╭─ GIVEN RECORDS
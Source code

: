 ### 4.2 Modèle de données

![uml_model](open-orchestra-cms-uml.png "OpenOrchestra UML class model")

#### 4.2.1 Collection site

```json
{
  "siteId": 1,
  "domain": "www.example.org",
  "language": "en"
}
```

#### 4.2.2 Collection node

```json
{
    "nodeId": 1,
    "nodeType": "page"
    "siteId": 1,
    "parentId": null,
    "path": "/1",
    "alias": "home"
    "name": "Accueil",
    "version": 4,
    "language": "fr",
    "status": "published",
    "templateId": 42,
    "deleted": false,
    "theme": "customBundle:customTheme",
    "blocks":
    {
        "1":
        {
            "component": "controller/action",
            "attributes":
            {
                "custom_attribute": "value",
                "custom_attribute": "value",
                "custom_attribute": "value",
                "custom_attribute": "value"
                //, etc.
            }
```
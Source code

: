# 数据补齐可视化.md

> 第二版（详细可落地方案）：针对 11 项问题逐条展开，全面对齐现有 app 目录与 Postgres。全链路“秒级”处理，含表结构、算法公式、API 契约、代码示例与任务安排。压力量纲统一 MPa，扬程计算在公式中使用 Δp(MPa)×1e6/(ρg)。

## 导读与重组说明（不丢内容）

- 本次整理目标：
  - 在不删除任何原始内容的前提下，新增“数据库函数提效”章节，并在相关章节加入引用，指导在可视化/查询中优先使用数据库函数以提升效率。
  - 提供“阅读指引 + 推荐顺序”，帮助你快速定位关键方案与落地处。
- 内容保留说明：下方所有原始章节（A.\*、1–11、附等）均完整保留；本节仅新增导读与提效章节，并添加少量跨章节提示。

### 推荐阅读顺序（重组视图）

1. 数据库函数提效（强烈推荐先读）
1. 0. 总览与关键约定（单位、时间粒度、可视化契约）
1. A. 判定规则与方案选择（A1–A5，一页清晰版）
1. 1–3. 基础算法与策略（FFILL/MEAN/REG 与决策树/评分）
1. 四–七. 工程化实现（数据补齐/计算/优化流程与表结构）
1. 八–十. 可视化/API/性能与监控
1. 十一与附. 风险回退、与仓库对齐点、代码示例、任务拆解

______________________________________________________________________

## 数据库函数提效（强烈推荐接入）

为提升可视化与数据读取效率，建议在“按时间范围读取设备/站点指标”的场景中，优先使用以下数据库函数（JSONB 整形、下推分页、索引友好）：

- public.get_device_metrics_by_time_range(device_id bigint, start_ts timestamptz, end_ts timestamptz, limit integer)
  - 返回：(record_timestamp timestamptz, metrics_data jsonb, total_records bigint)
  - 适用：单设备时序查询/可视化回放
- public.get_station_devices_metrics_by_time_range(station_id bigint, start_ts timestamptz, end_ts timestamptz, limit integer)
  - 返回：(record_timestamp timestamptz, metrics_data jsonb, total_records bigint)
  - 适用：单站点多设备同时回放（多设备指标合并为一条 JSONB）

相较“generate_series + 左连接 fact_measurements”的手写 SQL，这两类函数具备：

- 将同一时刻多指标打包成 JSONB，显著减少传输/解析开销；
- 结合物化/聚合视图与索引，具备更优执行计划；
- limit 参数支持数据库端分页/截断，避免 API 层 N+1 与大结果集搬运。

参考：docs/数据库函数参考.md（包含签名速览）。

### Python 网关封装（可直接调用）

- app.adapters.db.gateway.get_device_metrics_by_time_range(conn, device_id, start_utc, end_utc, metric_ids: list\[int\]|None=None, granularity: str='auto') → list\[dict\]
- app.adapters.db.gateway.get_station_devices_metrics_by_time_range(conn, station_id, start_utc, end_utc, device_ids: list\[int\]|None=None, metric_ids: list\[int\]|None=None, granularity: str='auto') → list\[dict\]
╰─
### TASK STATEMENT
Find and count the lines of the data that include the string "bigint", and report that figure by itself.

### WRITTEN RESPONSE
4